Issue 42, May 2010. See the entire magazine online here.Various Venues, Sheffield
6 March – 1 May
By Oliver Basciano One doesn’t see too many exhibitions that come with a hefty reading list. I’m sure the inclusion of one on Art Sheffield’s website is in the spirit of benign academia, yet for the reviewer, now programmed to project art theory on any given work, it feels like heavy baggage to carry round the streets of Sheffield. The curators of
Life: A User’s Manual – named from the Georges Perec novel – are Netherlands-based Frederique Bergholtz and Annie Fletcher, and they have taken ‘affect’ as the catalyst for their multivenue jamboree. The press material breathlessly quotes from secondary papers by Jörg Heiser, Brian Massumi and Sarah Ahmed. My head’s in a spin and I haven’t even started on Spinoza. So what’s one to do? Give some kind of simplistic résumé of how slippery affect has touched art theory before moving on to the stuff itself? Or perhaps just give the artists credit, and hope the works explain themselves?

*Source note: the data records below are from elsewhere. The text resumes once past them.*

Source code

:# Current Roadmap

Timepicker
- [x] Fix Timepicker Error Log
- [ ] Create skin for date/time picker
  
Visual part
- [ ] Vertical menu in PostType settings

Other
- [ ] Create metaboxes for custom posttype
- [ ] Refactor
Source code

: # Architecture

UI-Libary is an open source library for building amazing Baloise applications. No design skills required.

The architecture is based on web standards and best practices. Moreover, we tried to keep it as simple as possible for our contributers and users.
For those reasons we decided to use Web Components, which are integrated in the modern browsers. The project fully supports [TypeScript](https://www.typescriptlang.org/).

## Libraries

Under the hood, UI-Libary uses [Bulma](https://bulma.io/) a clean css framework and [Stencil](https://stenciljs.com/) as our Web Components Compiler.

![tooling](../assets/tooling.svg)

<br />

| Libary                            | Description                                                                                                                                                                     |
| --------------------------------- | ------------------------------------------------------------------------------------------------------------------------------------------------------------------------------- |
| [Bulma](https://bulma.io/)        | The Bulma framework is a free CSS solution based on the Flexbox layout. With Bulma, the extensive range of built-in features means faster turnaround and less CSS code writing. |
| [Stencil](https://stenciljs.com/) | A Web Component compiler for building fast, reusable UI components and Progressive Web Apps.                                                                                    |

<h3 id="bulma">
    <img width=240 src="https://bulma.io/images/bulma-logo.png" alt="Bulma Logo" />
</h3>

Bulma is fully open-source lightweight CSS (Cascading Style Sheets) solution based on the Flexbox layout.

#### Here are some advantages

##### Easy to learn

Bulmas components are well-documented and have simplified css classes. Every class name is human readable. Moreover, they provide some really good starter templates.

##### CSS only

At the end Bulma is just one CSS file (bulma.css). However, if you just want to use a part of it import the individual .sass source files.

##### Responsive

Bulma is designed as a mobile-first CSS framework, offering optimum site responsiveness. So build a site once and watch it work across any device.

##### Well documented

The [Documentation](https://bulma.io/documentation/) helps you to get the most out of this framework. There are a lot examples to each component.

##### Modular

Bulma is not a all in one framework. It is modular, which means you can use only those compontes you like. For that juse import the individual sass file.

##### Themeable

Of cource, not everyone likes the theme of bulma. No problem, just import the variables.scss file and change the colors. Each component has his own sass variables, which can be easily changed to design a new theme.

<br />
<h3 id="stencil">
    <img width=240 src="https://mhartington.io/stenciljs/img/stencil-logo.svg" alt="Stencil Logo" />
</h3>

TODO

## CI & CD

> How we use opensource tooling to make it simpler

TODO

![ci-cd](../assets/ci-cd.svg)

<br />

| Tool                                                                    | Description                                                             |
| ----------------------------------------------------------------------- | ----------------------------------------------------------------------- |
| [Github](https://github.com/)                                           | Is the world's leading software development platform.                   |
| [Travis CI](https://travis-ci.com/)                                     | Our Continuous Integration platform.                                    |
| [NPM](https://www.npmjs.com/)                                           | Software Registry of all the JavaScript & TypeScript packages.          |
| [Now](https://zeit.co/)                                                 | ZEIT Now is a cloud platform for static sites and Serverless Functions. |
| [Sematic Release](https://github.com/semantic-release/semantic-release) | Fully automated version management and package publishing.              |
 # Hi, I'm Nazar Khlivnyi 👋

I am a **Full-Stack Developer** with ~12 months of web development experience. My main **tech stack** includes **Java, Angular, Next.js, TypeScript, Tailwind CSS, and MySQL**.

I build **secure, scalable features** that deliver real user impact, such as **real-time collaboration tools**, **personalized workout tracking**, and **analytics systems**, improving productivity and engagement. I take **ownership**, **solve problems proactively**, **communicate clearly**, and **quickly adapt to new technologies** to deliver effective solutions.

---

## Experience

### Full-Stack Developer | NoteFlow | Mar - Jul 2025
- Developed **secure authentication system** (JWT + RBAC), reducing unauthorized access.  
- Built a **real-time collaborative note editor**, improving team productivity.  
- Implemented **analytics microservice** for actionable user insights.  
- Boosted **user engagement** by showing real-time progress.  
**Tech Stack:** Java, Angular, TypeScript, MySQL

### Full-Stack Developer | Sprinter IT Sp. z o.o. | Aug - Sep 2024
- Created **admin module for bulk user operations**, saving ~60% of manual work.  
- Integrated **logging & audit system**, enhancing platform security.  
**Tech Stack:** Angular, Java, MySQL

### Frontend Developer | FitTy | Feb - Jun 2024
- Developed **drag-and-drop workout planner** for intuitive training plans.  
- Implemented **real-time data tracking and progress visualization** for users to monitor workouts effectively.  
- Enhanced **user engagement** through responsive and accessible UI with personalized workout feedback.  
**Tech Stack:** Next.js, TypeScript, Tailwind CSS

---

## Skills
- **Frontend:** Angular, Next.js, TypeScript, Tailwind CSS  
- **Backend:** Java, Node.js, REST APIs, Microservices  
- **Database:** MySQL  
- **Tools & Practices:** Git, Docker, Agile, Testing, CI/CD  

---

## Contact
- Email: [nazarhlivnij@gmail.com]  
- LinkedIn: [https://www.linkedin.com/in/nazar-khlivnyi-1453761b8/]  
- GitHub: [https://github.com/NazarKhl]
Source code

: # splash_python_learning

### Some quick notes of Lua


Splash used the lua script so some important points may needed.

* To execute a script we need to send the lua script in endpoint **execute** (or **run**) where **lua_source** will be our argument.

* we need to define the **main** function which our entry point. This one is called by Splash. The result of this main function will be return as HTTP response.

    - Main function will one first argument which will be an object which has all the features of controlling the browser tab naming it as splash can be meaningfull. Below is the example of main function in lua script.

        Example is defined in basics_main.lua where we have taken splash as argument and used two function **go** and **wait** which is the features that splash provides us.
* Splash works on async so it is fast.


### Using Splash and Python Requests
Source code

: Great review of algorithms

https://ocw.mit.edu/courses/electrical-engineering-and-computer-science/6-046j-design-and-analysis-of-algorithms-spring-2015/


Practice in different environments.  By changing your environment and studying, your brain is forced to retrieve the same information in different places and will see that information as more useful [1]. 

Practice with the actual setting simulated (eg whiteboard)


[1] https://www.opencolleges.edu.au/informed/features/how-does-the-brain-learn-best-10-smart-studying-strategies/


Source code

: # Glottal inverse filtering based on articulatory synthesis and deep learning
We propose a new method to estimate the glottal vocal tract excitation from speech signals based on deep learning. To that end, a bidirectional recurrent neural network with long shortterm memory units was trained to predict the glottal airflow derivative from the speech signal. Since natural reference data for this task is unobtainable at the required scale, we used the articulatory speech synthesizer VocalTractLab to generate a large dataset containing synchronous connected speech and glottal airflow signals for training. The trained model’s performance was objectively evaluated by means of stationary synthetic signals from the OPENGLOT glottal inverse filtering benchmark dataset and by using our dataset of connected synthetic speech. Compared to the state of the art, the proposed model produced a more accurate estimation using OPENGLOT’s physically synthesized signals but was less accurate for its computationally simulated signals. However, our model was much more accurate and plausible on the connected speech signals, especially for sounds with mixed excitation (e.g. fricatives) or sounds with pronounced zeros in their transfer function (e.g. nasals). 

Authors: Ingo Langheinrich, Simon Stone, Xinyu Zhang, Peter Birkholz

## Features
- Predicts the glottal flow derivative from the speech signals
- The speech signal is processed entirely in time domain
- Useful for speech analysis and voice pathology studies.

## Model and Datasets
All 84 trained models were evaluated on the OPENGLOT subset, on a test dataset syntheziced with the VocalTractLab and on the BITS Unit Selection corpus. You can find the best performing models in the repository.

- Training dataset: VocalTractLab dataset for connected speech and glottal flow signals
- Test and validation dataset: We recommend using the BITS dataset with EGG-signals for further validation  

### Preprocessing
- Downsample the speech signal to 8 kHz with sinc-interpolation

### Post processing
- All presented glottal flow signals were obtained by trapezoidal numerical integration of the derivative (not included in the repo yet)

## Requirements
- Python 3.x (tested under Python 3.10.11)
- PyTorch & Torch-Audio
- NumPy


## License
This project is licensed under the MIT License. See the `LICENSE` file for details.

It starts off so well, too. The Millennium Gallery, Sheffield’s major space, has a cohesive group exhibition of works which appear preoccupied with the babble of language and the limits of its translation. Katarina Zdjelar’s
Shoum (2009) sees the struggle of two Serbian musicians as they translate the Tears for Fears song Shout (1985) into their native tongue. The film refutes the supposed unifying power of pop, crystallised when one of the furrowed-brow protagonists mumbles, “Damn English”. This whole lost-in-translation vibe continues in Imogen Stidworthy’s excellent – and beautifully shot – film
Barrabackslarrbang (2009). Various talking heads demonstrate back slang, a form of colloquialism that developed in British minority and working-class communities to resist those in authority. The language causes a rupture in linguistic orthodoxy, the limit-pushing nature of which sounds poetic, but additionally sits on the edge of madness. As mad as the idea of translating Tears for Fears into Serbian. The intermittent cacophony coming from Haroon Mirza’s installation of the audible elements from other artists’ work (Guy Sherwin’s 16mm film
Cycles, 1972/1977, and Jeremy Deller’s video rushes from
Memory Bucket, 2003), plus a slowly submerging and short-circuiting keyboard, nullifies any meaning, the works’ original communication strategies lost to blunt machinic noise. The obliteration of meaning curatorially highlighted in the works links the idea of art as a friction to the everyday, enabling subjective escape from incumbent hierarchies which enables the viewer – ‘life’s user’ – to affect a different way of living. All that, and without a reading list, either.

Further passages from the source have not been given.